For more than 10 years now, Uganda has failed to see through the Anti-Counterfeiting Law and the trade continues to thrive.
There have been several attempts to have the laws enacted, but each time the Bill has been shelved, with the most recent one being in 2018, prompting anger from some manufacturers and traders.
Now, a group of anti-counterfeiting crusaders is spearheading the campaign to build a “League of The Genuine” or LOG, which should be a society of consumers, traders and manufactures who “hate” counterfeit or fake products, according to the Anti-Counterfeit Network (CAN). Other members of the group are WaterQuip Uganda Limited and a consulting firm QG Group.
The Director Legal and Corporate Affairs at CAN, Fred Muwema says the offense is difficult to fight because it needs the input of everyone, consumers, the business community and the policymakers and implementers.

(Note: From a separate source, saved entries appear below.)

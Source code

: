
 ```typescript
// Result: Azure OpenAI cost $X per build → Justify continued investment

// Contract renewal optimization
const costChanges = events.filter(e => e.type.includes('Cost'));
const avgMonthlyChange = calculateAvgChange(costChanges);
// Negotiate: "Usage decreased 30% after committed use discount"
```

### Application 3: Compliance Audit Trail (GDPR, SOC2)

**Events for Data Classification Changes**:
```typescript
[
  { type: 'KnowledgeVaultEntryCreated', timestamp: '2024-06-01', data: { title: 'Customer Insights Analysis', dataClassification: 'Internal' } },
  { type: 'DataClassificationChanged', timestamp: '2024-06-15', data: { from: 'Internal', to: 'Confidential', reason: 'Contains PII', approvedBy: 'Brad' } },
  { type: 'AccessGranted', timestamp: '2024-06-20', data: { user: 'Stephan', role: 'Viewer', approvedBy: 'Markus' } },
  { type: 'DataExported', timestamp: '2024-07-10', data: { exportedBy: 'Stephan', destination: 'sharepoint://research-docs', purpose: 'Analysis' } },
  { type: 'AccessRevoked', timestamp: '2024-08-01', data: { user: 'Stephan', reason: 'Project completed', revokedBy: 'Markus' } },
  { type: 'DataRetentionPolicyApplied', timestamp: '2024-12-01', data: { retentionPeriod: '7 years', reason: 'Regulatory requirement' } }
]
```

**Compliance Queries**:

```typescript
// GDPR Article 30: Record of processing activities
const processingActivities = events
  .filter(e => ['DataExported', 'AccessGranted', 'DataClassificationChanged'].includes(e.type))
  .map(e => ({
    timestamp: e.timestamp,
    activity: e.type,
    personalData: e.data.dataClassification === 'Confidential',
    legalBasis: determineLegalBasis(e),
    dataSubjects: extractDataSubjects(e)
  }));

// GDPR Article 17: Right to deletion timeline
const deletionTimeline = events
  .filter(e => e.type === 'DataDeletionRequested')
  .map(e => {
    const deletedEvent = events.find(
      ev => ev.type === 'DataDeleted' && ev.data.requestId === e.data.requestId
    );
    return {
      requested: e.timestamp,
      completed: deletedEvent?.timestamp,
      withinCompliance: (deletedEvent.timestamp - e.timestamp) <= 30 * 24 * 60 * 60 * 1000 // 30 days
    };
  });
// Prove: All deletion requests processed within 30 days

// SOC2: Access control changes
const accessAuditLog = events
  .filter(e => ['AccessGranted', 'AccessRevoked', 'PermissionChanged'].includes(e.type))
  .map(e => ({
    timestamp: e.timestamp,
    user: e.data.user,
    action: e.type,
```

Unfortunately, according to the Kampala based lawyer, everyone seems not interested in playing their part, despite the effects of counterfeits on people’s health, the economy and the environment.
On the part of the consumer, what keeps them buying counterfeit is mainly lack of ability to tell a fake from a genuine product (differentiation), the immediate cost they have to pay, as well as availability.
Other factors are convenience, where the purchaser finds it easy to acquire a product; aspiration, where a customer (especially younger people) may want to appear like their idle and will imitate them. In most cases, the counterfeit can be told from the genuine product by only comparing the quality, where it is as obvious as that. However, some are too identical to tell apart.
As Lawyer Muwema says, at one event, the management of a top consumer goods company in Kampala could not identify their own product when it was displayed beside a counterfeit. This is how hard it is to differentiate products.
Some have signature colours, the logo and other identities, but all these can be counterfeited to near or to perfection, according to Richard Kaweesa, the Director, Projects and Strategy at ACN.
To try beat this, some manufacturers keep changing designs or security features, but this again may lead to confusion among the customers. To make this work, the manufacturer conducts sensitization campaigns for their prospective customers on how they can identify or differentiate their products from fake ones.
However, Kaweesa says this only works for a short time because in announcing the changes, the counterfeiters are also being informed and therefore immediately find a way of matching the changes. He adds that some companies have several hundreds of brands on the market and this will make it hard for a customer to master the identity or security changes made on each of them.
Some products bear and electronic or digital stamp which can help a cautious customer prove the genuineness of a product by either scanning the stamp of sending the details on the stamp by phone to a code number provided by the manufacturer.
Unfortunately, this become inconvenient to some customers. The most counterfeited products in Uganda are electronics like mobile phones, building materials and garments, among others. Others are body products or cosmetics, agricultural inputs, medicines, paints, mattresses and processed foods and beverages.
The Uganda Registration Services Bureau says the laws available can only protect a brand or company name registered in Uganda from illegal use by a non-owner. On their part, the Uganda National Bureau of Standards says their role is to ensure that products put on the market are safe for human use or consumption. This leaves the Uganda Revenue Authority to crack on counterfeits, but this stops at goods smuggled onto the market, or evading taxes.
The Ant-Counterfeit Products Bill was withdrawn after the Ministry of Trade, Industry and Cooperatives told parliament that cabinet had been advised that there are laws that can ably fight the crime.
The first attempt was the Uganda Anti Counterfeit Bill (2009) whose aims were to ‘…prohibit trade in counterfeit goods…’ and it also provided for stiff penalties against violators.
It however faces a lot of criticism including fears that its definition could have negative impacts on some industries like pharmaceuticals.
The Uganda National Bureau Standards (UNBS), estimates that between 50 and 60 percent of goods on the market are either fake or counterfeits, many of them, locally made ones.
Unfortunately, some affected manufacturers fear to report incidents on grounds that if their customers learn that their products have been faked, they might abandon them. But Kaweesa says this is not true but that on the contrary, it creates confidence among the customers.
Muwema says that due to the big numbers of lives lost due to the counterfeiting industry, the crime is worse than most that are considered crimes against humanity.
For this, he says, they have taken the matter to the International Criminal Court.